» WHAT THE TASK ASKS: Filter the data for "Definition" and copy matching lines.

» PROVIDED DATA:
*-*-*
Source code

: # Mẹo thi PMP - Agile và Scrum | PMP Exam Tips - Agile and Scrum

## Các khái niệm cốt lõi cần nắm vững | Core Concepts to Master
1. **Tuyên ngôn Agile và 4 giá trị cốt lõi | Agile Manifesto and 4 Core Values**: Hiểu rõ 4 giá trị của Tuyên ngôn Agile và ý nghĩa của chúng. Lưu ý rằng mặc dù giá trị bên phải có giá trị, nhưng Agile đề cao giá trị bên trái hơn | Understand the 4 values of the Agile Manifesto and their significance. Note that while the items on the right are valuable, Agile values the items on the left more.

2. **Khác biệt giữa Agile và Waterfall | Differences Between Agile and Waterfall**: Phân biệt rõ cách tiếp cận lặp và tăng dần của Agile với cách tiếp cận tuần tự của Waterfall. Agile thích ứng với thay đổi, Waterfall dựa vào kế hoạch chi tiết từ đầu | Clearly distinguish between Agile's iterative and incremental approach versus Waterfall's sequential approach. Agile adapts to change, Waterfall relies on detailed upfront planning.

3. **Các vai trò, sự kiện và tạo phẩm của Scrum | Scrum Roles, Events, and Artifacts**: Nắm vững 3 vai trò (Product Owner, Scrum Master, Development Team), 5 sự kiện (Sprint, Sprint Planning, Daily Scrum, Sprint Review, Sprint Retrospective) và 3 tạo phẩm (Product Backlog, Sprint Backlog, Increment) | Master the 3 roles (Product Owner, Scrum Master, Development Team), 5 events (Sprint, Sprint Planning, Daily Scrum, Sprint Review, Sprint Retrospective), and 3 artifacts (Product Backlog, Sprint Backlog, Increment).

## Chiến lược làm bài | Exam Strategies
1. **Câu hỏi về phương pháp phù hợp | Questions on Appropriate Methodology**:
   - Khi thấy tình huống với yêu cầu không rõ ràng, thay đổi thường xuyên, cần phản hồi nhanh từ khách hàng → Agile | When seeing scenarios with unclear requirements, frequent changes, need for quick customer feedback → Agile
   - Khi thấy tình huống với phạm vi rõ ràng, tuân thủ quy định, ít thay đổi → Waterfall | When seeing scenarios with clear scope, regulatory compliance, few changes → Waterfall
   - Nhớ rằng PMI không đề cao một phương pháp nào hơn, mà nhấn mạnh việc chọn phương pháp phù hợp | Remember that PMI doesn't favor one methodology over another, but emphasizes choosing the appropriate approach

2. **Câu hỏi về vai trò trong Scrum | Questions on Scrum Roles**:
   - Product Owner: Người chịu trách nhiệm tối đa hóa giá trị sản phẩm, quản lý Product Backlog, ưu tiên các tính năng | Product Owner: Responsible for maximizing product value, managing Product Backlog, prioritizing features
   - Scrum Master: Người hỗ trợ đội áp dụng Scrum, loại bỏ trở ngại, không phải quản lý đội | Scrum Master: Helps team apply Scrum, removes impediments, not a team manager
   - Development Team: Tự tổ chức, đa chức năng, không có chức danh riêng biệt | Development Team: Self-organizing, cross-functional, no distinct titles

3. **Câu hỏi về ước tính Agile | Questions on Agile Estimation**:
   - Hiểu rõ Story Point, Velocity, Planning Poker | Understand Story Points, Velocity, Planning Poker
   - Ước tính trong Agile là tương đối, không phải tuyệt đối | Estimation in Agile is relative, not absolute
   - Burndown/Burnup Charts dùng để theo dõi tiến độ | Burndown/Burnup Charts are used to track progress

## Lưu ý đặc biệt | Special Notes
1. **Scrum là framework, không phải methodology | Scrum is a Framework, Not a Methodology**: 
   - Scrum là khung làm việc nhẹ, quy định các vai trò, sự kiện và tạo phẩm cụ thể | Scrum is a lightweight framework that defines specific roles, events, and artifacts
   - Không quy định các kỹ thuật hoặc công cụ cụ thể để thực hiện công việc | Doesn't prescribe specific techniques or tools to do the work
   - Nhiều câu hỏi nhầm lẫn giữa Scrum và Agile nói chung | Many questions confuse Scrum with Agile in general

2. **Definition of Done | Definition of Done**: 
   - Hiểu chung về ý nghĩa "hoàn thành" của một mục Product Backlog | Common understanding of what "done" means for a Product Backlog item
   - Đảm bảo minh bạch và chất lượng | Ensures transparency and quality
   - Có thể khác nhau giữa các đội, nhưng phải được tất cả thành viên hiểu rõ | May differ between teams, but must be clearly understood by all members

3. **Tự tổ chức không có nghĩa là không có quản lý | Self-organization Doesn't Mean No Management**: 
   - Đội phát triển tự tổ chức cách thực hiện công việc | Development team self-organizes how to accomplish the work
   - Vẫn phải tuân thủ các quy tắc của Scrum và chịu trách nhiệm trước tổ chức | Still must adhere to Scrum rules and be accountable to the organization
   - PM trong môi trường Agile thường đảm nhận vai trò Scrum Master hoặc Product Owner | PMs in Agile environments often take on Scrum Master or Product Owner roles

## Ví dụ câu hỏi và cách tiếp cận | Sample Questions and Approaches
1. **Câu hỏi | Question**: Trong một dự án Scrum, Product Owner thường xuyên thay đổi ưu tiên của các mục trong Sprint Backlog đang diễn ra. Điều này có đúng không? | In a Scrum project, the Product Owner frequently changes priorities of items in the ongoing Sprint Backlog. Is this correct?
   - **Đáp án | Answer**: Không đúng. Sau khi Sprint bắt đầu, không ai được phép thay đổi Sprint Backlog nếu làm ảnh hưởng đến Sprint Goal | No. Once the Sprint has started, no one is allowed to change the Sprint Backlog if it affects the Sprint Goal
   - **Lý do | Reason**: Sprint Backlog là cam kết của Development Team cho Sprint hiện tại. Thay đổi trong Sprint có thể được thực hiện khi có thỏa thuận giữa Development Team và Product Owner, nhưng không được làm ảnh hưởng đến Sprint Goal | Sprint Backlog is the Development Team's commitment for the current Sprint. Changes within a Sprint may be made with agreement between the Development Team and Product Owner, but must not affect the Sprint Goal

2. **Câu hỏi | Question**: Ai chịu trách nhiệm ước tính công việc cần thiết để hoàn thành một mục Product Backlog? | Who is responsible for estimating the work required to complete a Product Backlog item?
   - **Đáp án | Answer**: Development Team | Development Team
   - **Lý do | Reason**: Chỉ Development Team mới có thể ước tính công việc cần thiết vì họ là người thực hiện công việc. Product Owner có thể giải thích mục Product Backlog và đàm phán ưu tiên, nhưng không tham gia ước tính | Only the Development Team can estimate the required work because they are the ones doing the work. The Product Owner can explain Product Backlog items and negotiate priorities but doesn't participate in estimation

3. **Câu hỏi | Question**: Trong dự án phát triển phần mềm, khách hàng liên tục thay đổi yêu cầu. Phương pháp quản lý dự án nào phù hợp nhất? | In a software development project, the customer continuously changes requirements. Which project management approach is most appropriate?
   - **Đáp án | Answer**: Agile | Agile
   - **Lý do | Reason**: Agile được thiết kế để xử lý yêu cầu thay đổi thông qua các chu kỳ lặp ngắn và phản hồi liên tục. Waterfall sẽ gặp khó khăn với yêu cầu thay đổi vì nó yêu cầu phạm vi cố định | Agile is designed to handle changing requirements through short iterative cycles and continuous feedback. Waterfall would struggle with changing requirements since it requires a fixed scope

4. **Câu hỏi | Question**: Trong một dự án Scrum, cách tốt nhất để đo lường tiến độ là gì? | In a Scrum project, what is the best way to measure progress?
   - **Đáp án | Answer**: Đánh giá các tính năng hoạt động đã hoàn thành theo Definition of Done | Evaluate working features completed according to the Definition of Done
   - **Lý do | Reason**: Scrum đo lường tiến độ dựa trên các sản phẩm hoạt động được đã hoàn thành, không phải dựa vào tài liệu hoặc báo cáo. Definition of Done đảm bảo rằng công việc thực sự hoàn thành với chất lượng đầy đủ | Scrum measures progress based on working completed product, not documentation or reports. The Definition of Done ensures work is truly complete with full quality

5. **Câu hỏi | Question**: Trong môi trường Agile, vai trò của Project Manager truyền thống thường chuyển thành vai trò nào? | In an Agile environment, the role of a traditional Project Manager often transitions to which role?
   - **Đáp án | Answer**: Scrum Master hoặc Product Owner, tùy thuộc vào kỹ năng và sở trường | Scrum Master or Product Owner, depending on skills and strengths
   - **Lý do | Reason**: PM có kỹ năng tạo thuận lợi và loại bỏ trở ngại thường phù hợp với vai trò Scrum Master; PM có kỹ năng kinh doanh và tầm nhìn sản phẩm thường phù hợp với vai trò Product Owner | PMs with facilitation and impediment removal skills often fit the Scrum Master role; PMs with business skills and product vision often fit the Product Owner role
*-*-*
» ANSWER TO THE EXERCISE:
2. **Definition of Done | Definition of Done**: 
   - **Đáp án | Answer**: Đánh giá các tính năng hoạt động đã hoàn thành theo Definition of Done | Evaluate working features completed according to the Definition of Done
   - **Lý do | Reason**: Scrum đo lường tiến độ dựa trên các sản phẩm hoạt động được đã hoàn thành, không phải dựa vào tài liệu hoặc báo cáo. Definition of Done đảm bảo rằng công việc thực sự hoàn thành với chất lượng đầy đủ | Scrum measures progress based on working completed product, not documentation or reports. The Definition of Done ensures work is truly complete with full quality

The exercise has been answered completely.